### What to produce
The answer should consist of each line from the data below that includes "redirect".

Data excerpts below:

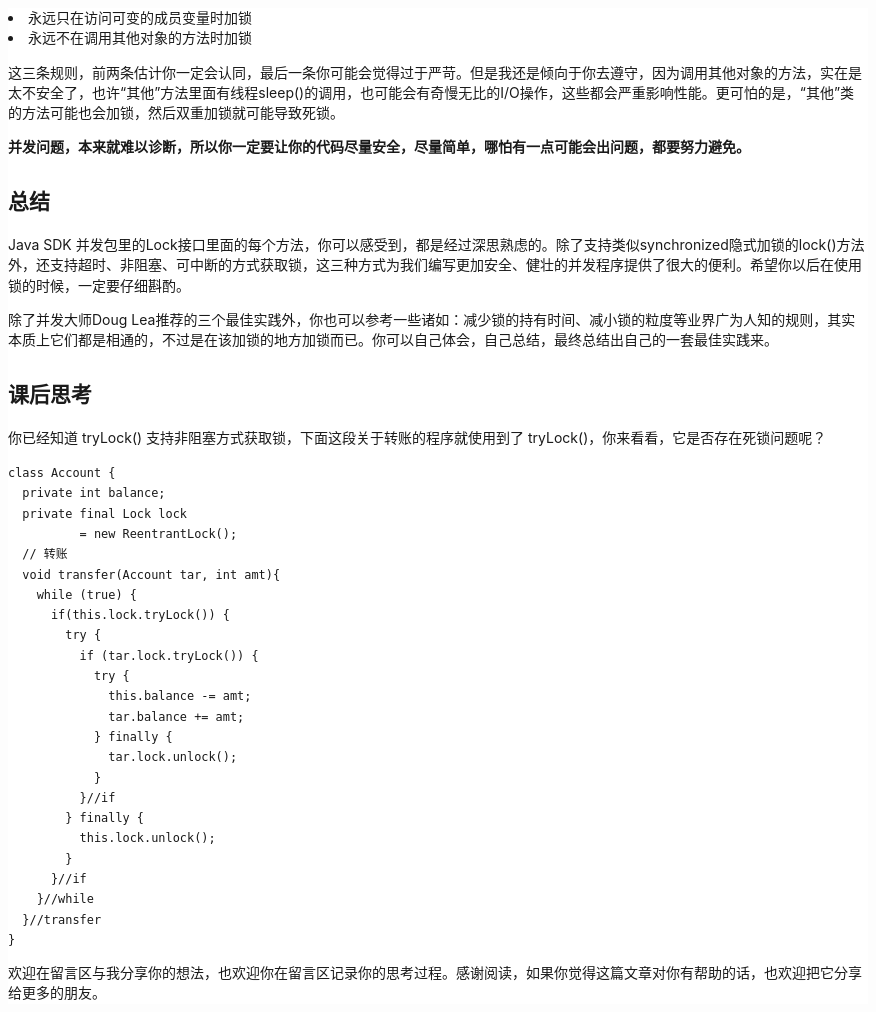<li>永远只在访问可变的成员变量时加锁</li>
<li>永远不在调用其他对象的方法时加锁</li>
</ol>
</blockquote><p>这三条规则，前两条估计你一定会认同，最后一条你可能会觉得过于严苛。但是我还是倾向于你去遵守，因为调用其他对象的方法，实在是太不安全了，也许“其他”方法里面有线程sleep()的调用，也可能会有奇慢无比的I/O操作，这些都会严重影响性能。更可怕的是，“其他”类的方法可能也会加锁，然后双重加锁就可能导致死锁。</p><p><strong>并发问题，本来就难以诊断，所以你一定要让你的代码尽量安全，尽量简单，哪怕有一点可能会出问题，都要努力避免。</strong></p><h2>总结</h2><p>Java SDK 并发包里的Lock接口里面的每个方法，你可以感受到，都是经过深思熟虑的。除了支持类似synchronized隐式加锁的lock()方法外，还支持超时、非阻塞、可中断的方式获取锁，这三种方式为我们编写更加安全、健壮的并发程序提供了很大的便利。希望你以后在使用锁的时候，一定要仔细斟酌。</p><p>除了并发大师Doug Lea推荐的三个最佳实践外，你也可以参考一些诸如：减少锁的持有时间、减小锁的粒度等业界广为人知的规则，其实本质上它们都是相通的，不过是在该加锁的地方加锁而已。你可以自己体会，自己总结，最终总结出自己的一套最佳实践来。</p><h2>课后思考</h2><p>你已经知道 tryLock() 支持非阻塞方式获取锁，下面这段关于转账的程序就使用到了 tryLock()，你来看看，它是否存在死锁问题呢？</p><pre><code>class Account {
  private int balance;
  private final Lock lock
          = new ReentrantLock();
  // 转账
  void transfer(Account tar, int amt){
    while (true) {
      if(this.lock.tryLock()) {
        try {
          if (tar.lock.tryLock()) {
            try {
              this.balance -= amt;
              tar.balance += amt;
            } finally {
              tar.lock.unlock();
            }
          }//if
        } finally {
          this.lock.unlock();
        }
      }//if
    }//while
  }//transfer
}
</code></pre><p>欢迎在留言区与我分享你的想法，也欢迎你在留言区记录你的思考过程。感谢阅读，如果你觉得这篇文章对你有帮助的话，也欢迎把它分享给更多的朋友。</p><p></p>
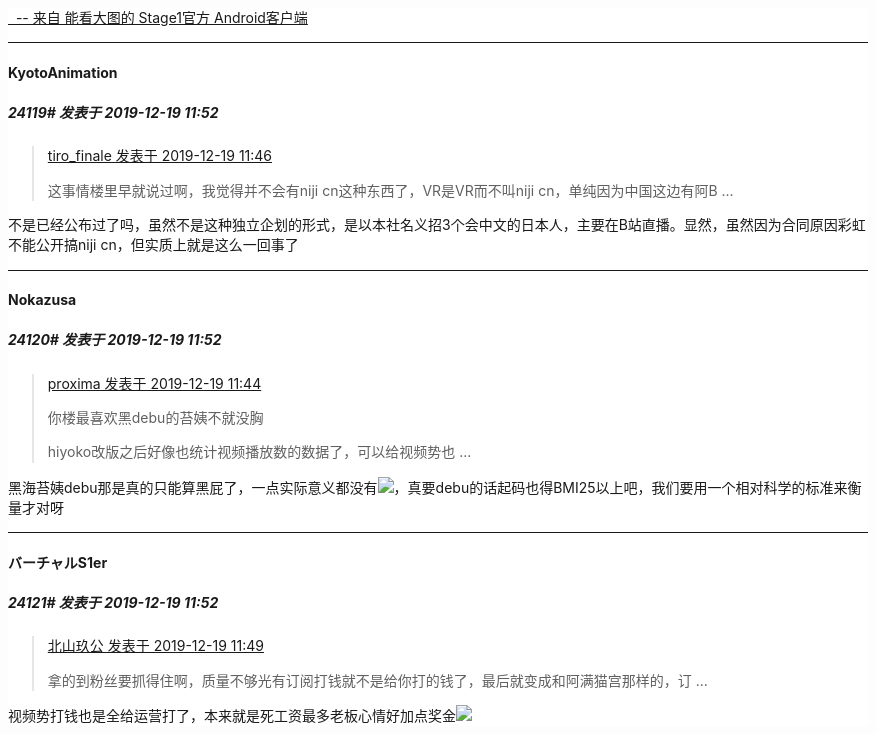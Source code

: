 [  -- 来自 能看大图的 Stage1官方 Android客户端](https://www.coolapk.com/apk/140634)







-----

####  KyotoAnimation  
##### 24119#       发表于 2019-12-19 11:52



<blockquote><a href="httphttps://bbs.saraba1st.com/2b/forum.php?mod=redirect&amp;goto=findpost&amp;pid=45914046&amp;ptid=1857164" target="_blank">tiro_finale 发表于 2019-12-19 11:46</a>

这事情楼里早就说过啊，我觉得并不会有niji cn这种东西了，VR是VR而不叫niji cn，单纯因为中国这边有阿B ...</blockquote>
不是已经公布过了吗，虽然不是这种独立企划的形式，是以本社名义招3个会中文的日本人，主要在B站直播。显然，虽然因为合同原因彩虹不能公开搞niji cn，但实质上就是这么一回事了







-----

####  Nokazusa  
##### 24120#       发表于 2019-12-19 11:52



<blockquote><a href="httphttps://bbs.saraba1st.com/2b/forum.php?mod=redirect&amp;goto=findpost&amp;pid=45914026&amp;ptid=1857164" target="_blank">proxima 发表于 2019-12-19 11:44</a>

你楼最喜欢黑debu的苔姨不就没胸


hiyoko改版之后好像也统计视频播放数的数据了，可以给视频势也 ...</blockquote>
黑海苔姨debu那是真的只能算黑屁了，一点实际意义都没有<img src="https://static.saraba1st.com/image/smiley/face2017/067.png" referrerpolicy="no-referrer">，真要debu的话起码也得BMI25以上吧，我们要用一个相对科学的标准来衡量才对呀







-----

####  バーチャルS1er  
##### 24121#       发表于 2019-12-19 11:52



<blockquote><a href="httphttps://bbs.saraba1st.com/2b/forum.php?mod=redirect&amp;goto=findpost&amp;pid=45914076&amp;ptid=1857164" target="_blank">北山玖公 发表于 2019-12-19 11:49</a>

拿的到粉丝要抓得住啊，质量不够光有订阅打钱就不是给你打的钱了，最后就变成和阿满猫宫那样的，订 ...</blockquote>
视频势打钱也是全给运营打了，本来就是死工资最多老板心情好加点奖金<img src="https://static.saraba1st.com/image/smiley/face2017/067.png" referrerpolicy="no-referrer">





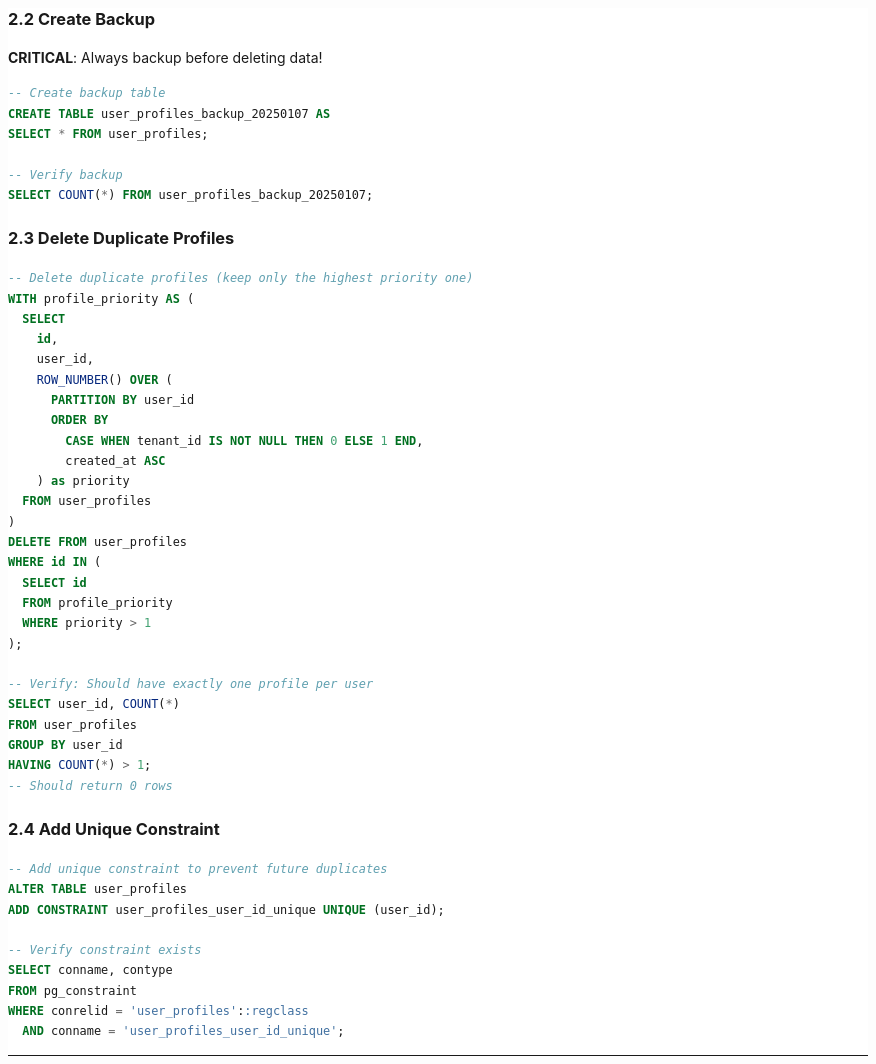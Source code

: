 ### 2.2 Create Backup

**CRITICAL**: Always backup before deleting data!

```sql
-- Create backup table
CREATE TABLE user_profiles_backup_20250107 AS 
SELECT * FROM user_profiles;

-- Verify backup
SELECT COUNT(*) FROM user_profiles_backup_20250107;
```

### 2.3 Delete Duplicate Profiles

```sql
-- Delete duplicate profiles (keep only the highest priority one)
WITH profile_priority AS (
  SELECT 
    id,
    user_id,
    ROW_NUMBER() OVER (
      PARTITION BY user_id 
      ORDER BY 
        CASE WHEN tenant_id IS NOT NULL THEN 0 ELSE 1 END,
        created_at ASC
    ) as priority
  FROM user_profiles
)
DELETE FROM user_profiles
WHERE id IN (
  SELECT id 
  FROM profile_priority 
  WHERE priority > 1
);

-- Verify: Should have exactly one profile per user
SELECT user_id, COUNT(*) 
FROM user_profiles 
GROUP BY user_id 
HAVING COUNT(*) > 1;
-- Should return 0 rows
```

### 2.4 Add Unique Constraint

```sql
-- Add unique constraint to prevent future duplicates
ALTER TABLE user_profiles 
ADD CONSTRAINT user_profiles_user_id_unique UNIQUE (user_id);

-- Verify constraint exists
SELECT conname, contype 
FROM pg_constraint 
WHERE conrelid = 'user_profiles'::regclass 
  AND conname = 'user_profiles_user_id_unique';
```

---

End of Data excerpts.

### Reply
<blockquote><a href="httphttps://bbs.saraba1st.com/2b/forum.php?mod=redirect&amp;goto=findpost&amp;pid=45914046&amp;ptid=1857164" target="_blank">tiro_finale 发表于 2019-12-19 11:46</a>
<blockquote><a href="httphttps://bbs.saraba1st.com/2b/forum.php?mod=redirect&amp;goto=findpost&amp;pid=45914026&amp;ptid=1857164" target="_blank">proxima 发表于 2019-12-19 11:44</a>
<blockquote><a href="httphttps://bbs.saraba1st.com/2b/forum.php?mod=redirect&amp;goto=findpost&amp;pid=45914076&amp;ptid=1857164" target="_blank">北山玖公 发表于 2019-12-19 11:49</a>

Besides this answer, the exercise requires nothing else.